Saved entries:
┄┄┄┄┄┄┄┄┄┄┄┄┄┄┄┄┄┄┄┄
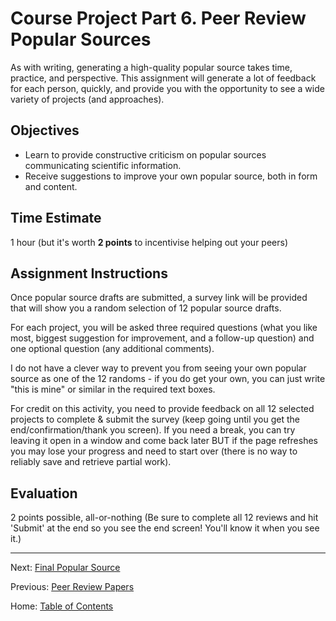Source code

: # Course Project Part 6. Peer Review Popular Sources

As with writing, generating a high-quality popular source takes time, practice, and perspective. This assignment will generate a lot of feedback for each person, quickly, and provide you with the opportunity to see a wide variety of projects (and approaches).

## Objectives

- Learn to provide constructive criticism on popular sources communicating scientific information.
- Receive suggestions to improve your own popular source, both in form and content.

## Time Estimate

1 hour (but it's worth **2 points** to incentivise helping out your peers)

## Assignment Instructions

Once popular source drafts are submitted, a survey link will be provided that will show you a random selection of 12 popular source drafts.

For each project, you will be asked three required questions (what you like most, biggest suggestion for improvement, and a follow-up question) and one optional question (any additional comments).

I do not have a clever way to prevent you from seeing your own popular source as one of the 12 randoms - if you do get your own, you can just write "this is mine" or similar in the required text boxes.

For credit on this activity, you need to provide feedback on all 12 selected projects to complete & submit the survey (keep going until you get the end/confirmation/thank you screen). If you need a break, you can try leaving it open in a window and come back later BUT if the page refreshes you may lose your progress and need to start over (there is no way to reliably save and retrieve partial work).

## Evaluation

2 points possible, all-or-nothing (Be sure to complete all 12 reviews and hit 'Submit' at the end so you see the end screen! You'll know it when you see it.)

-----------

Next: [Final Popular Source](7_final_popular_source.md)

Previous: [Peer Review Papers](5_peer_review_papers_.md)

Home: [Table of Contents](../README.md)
┄┄┄┄┄┄┄┄┄┄┄┄┄┄┄┄┄┄┄┄
# [Exercise instructions]
The pictures alone are to be left out when the data above is copied; all else must match exactly.

# [Answer section]
Source code

: # Course Project Part 6. Peer Review Popular Sources

As with writing, generating a high-quality popular source takes time, practice, and perspective. This assignment will generate a lot of feedback for each person, quickly, and provide you with the opportunity to see a wide variety of projects (and approaches).

## Objectives

- Learn to provide constructive criticism on popular sources communicating scientific information.
- Receive suggestions to improve your own popular source, both in form and content.

## Time Estimate

1 hour (but it's worth **2 points** to incentivise helping out your peers)

## Assignment Instructions

Once popular source drafts are submitted, a survey link will be provided that will show you a random selection of 12 popular source drafts.

For each project, you will be asked three required questions (what you like most, biggest suggestion for improvement, and a follow-up question) and one optional question (any additional comments).

I do not have a clever way to prevent you from seeing your own popular source as one of the 12 randoms - if you do get your own, you can just write "this is mine" or similar in the required text boxes.

For credit on this activity, you need to provide feedback on all 12 selected projects to complete & submit the survey (keep going until you get the end/confirmation/thank you screen). If you need a break, you can try leaving it open in a window and come back later BUT if the page refreshes you may lose your progress and need to start over (there is no way to reliably save and retrieve partial work).

## Evaluation

2 points possible, all-or-nothing (Be sure to complete all 12 reviews and hit 'Submit' at the end so you see the end screen! You'll know it when you see it.)

-----------

Next: [Final Popular Source](7_final_popular_source.md)

Previous: [Peer Review Papers](5_peer_review_papers_.md)

Home: [Table of Contents](../README.md)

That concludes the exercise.